Water flows linking each room - a lifeline which is typical of Islamic design. Dividers of stainless steel and cement add contrast and a backbone for the high quality established trees and planting
Interesting Islamic plants have been used including Orange, Olive, Fig and Pomegranate trees, Cardamom, Pepper, Turmeric, Jasmine, Rosemary and Papyrus. Through the plants chosen, visitors to the garden embark on a journey, mapping the growth of the Arabic empire through its history, rooted in trade.
The garden tells the story of the Spice Route, which spread by sea and overland from the Indian Ocean, the Far East, India, the Arabian Gulf, Red Sea and into Europe.
Coffee and cardamom are peppered throughout Al Barari’s The Beauty of Islam,
Through the use of horticulture, poetry, scents and calligraphy, its designer, Kamelia Bin Zaal of Al Barari, Dubai, will take the garden’s visitors on a contemporary, atmospheric voyage through Islamic and Arabic culture.
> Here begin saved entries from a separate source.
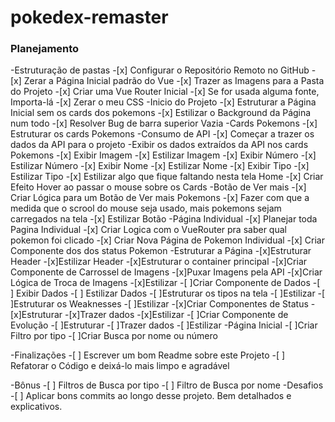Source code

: # pokedex-remaster

### Planejamento

-Estruturação de pastas
    -[x] Configurar o Repositório Remoto no GitHub
    -[x] Zerar a Página Inicial padrão do Vue
    -[x] Trazer as Imagens para a Pasta do Projeto
    -[x] Criar uma Vue Router Inicial
    -[x] Se for usada alguma fonte, Importa-lá
    -[x] Zerar o meu CSS
-Inicio do Projeto
    -[x] Estruturar a Página Inicial sem os cards dos pokemons
    -[x] Estilizar o Background da Página num todo
        -[x] Resolver Bug de barra superior Vazia
-Cards Pokemons
    -[x] Estruturar os cards Pokemons
    -Consumo de API
        -[x] Começar a trazer os dados da API para o projeto
        -Exibir os dados extraídos da API nos cards Pokemons
            -[x] Exibir Imagem
            -[x] Estilizar Imagem
            -[x] Exibir Número
            -[x] Estilizar Número
            -[x] Exibir Nome
            -[x] Estilizar Nome
            -[x] Exibir Tipo
            -[x] Estilizar Tipo
    -[x] Estilizar algo que fique faltando nesta tela Home
    -[x] Criar Efeito Hover ao passar o mouse sobre os Cards
-Botão de Ver mais
    -[x] Criar Lógica para um Botão de Ver mais Pokemons
    -[x] Fazer com que a medida que o scrool do mouse seja usado, mais pokemons sejam carregados na tela
    -[x] Estilizar Botão
-Página Individual
    -[x] Planejar toda Pagina Individual
    -[x] Criar Logica com o VueRouter pra saber qual pokemon foi clicado
    -[x] Criar Nova Página de Pokemon Individual
        -[x] Criar Componente dos dos status Pokemon
        -Estruturar a Página
            -[x]Estruturar Header
            -[x]Estilizar Header
            -[x]Estruturar o container principal
            -[x]Criar Componente de Carrossel de Imagens
                -[x]Puxar Imagens pela API
                -[x]Criar Lógica de Troca de Imagens
                -[x]Estilizar
            -[ ]Criar Componente de Dados
                -[ ] Exibir Dados
                -[ ] Estilizar Dados
            -[ ]Estruturar os tipos na tela
                -[ ]Estilizar 
            -[ ]Estruturar os Weaknesses
                -[ ]Estilizar 
            -[x]Criar Componentes de Status
                -[x]Estruturar
                -[x]Trazer dados
                -[x]Estilizar
            -[ ]Criar Componente de Evolução
                -[ ]Estruturar
                -[ ]Trazer dados
                -[ ]Estilizar
-Página Inicial
    -[ ]Criar Filtro por tipo
    -[ ]Criar Busca por nome ou número

-Finalizações
    -[ ] Escrever um bom Readme sobre este Projeto
    -[ ] Refatorar o Código e deixá-lo mais limpo e agradável

-Bônus
    -[ ] Filtros de Busca por tipo
    -[ ] Filtro de Busca por nome
-Desafios
    -[ ] Aplicar bons commits ao longo desse projeto. Bem detalhados e explicativos.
“The gates of the Garden of Eden will open up to them,” are the words from the Holy Qu’ran, Surah Sad: Verse 50, carved into the white marble water wall that majestically overlooks the garden.
The text is seen in traditional Islamic Thuluth calligraphy, originally painted by Emirati calligraphist Hamda Abdulla Al Hashmi. The focal point of Al Barari’s The Beauty of Islam is a magnificent stainless steel sculpture that sits in the water feature and reads, ‘Ullah’.